Da qui emerse, circa due anni fa, l’idea di un gruppo di colleghi di provare a superare queste limitazioni attraverso la costituzione di un contenitore comune nazionale nel campo della Chimica delle Energie Rinnovabili, con il supporto della Società Chimica Italiana. Il Gruppo Enerchem, in sintesi, ha come obiettivo la coordinazione delle attività e la promozione, sul piano interdisciplinare, delle interazioni tra tutti coloro che svolgono ricerche o hanno interesse nel campo della Chimica delle Energie rinnovabili nelle sue varie forme, dai materiali ai dispositivi, dalla raccolta, all’accumulo, conversione e uso di energia rinnovabile. In particolare il nuovo Gruppo intende promuovere e sostenere il ruolo culturale centrale della Chimica nell’ambito della Scienza per l’Energia proponendosi, nella sua fase iniziale, come punto di riferimento per i cultori chimici italiani ma, in prospettiva, mirando a diventare il fulcro di un’iniziativa interdisciplinare – quindi non solo chimica – a livello nazionale (sulla linea, ad esempio, del Gruppo misto SCI-SIF già citato, che fu costituito qualche anno fa  per coordinare attività  comuni nel campo della energia), in grado di dialogare con tutte le componenti della società, dagli amministratori ai finanziatori e imprenditori, per l’obiettivo comune già descritto. Un compito non secondario, anzi principale, del Gruppo sarà quello legato all’opera di diffusione e sensibilizzazione sulle tematiche inerenti la Chimica per l’Energia rinnovabile rivolta a quelle componenti della società non direttamente legate all’attività di ricerca e sviluppo (la scuola e il grande pubblico, per citarne due), delle quali molti ricercatori ne sottovalutano la rilevanza e le significative ricadute.

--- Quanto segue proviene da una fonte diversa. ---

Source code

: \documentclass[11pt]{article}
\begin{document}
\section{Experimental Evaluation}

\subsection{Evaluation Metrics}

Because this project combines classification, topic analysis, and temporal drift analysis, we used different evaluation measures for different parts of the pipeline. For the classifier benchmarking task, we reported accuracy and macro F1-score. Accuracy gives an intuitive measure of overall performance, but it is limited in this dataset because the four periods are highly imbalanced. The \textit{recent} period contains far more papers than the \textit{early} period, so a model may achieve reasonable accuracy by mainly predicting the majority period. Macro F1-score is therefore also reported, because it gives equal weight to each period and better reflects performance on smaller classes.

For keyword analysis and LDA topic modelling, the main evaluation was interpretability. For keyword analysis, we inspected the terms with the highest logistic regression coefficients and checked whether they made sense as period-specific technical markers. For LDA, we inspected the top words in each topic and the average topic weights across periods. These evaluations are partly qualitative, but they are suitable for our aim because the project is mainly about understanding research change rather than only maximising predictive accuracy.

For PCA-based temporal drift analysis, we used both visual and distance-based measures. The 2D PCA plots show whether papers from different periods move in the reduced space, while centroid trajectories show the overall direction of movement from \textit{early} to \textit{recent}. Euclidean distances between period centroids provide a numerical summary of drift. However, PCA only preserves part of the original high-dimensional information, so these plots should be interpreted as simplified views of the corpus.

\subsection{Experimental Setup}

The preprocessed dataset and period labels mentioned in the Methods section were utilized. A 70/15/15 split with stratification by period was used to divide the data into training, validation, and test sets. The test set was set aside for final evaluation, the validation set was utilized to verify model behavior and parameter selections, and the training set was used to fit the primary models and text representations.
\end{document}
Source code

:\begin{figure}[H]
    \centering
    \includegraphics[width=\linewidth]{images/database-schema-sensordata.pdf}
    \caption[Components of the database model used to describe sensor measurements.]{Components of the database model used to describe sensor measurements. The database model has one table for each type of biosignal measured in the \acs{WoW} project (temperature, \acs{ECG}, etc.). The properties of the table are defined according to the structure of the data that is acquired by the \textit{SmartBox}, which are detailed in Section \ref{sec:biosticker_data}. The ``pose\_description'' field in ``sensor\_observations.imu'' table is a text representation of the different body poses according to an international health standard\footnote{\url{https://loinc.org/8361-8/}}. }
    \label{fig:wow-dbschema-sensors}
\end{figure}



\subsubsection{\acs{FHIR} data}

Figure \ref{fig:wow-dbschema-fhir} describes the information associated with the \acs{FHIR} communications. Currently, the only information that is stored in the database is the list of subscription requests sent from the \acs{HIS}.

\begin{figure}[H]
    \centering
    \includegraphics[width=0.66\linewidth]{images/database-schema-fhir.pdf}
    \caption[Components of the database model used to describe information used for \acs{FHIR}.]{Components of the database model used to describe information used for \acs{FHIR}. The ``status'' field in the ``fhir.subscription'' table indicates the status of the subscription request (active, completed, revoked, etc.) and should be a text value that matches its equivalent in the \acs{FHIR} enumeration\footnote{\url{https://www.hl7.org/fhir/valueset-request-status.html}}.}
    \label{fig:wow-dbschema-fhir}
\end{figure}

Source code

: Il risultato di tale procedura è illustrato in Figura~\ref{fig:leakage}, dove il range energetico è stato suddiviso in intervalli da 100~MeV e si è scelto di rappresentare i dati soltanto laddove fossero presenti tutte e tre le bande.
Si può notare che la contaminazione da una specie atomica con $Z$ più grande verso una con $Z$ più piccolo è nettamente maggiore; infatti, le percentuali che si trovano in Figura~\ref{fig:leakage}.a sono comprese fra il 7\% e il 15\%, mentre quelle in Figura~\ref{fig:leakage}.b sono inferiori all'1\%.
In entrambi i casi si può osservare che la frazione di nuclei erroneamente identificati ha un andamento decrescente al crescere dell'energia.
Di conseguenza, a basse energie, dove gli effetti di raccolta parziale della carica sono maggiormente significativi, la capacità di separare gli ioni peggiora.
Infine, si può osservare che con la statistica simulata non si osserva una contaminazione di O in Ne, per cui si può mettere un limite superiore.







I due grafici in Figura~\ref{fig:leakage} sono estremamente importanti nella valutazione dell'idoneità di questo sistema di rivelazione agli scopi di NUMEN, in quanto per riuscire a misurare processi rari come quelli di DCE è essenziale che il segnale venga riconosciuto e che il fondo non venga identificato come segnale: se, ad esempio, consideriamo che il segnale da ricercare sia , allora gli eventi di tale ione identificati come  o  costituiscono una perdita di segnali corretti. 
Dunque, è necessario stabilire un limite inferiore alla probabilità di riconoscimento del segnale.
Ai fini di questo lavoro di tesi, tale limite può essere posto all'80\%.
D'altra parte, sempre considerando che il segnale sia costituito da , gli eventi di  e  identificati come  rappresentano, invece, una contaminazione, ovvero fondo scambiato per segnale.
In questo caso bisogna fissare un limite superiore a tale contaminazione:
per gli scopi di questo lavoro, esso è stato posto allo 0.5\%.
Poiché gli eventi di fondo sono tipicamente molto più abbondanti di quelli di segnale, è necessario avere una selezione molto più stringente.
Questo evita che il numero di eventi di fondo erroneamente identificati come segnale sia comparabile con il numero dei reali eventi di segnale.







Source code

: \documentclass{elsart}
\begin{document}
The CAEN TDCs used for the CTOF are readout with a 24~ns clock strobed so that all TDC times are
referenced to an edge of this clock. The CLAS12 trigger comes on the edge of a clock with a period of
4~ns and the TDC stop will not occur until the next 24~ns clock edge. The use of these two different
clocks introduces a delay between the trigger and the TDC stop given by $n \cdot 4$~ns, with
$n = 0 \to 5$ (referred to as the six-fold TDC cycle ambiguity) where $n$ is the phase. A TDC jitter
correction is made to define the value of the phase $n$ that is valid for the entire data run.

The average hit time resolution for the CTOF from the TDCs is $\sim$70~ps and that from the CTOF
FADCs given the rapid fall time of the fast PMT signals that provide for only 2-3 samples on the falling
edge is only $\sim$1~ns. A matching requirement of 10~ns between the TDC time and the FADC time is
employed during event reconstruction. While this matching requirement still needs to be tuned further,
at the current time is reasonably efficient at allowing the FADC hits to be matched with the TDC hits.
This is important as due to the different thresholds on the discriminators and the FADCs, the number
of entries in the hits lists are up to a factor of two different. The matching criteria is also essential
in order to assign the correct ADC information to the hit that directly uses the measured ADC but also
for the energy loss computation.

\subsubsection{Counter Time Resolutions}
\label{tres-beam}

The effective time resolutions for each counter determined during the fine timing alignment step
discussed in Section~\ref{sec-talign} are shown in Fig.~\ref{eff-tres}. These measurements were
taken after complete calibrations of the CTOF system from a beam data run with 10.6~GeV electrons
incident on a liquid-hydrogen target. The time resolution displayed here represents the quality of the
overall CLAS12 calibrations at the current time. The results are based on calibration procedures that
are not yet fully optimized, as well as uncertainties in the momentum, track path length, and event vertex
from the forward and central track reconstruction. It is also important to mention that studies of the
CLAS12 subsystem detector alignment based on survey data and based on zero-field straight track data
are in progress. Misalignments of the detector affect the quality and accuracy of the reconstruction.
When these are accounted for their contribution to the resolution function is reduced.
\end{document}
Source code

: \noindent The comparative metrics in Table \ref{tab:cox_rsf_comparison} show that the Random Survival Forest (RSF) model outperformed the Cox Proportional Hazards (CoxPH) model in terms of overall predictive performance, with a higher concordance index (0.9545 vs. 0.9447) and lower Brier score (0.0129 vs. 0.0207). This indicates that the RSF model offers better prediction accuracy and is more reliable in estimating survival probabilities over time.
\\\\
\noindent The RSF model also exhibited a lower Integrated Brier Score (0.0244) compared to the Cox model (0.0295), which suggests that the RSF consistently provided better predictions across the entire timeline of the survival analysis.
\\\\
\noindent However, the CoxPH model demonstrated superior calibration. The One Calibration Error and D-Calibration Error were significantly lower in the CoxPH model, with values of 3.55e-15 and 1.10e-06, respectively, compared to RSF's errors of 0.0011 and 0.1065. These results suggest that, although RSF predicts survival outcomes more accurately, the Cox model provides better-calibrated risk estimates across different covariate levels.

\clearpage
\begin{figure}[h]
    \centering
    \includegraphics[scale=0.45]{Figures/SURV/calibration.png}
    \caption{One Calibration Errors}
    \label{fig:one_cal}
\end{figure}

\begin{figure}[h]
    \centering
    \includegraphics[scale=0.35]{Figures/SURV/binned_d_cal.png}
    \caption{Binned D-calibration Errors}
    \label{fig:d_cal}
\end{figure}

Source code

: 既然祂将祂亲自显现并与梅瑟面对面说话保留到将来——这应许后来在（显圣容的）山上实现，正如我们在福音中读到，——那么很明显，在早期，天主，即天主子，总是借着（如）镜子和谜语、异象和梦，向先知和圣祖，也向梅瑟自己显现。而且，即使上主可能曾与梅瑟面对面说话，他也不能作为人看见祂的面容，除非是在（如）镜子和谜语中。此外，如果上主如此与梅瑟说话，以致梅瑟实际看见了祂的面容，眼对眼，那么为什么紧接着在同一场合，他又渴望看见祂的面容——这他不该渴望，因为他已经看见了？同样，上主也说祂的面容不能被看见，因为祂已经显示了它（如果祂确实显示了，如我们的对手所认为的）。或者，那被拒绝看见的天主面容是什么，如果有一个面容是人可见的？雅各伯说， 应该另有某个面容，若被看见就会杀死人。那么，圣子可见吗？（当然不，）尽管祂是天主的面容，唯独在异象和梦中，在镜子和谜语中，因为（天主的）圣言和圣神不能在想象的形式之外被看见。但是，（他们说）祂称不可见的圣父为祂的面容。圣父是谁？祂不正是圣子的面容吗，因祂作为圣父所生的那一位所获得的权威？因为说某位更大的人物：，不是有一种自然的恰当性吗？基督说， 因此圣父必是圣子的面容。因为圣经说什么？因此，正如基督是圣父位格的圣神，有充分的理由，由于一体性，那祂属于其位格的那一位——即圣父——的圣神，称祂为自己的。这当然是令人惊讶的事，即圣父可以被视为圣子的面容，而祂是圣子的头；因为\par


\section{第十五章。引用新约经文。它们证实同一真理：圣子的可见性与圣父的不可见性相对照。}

L’attività del Gruppo, come verrà delineata dal Consiglio Direttivo che a breve si riunirà, si svilupperà lungo varie direttrici. Tra le principali citiamo lo sviluppo di forme comunicative più includenti la società tutta, dal sito web ai social networks, la partecipazione a convegni della SCI (Divisionali e Nazionali) a partire, se possibile, già dal 2013, l’organizzazione di un proprio convegno che diventi il luogo di aggregazione e confronto principale  dei ricercatori italiani del settore, l’organizzazione di università estive, scuole avanzate e workshops, la cooperazione con il mondo industriale e la creazione di un hub tecnologico nazionale nel campo delle energie rinnovabili, l’uso ottimale dei finanziamenti nazionali ed internazionali tramite la creazione di networks tematici e la riduzione delle sovrapposizioni, lo scambio di ricercatori e la condivisione di facilities, le attività legate all’education in tutte le sue forme.

In una sola parola si vuole costruire uno strumento che promuova e coordini la crescita nel campo della chimica nazionale delle energie rinnovabili in termini scientifico/tecnologici, con una attenzione particolare verso tutte le componenti della società che rappresentano i principali stakeholders dell’attività di studio, ricerca e sviluppo. La convinzione è che, solo cosi facendo, si possa contribuire perchè il nostro paese possa avere un ruolo competitivo nel progresso scientifico/tecnologico delle nuove energie del XXI secolo.

Il Gruppo Enerchem è partito sotto i migliori auspici. Il forte e genuino interesse mostrato da tutte le Divisioni della SCI si è concretizzata in un’ampia partecipazione dei ricercatori già in fase di costituzione del gruppo. I soci della SCI che hanno aderito fin dalla costituzione del Gruppo sono oltre 130, ai quali si aggiungono le espressioni di interesse di decine di ricercatori e tecnologi.

La scommessa è impegnativa. Solo con la più diretta e ampia partecipazione possibile di tutti i ricercatori interessati, superando logiche individuali, si potrà dare un senso ed un peso significativo a questa iniziativa la quale, se si svilupperà con successo, sarà in grado di dare in ritorno ampie ricadute non solo alla comunità chimica impegnata nel campo delle energie rinnovabili, ma a tutti gli altri attori nazionali coinvolti. La sfida è aperta.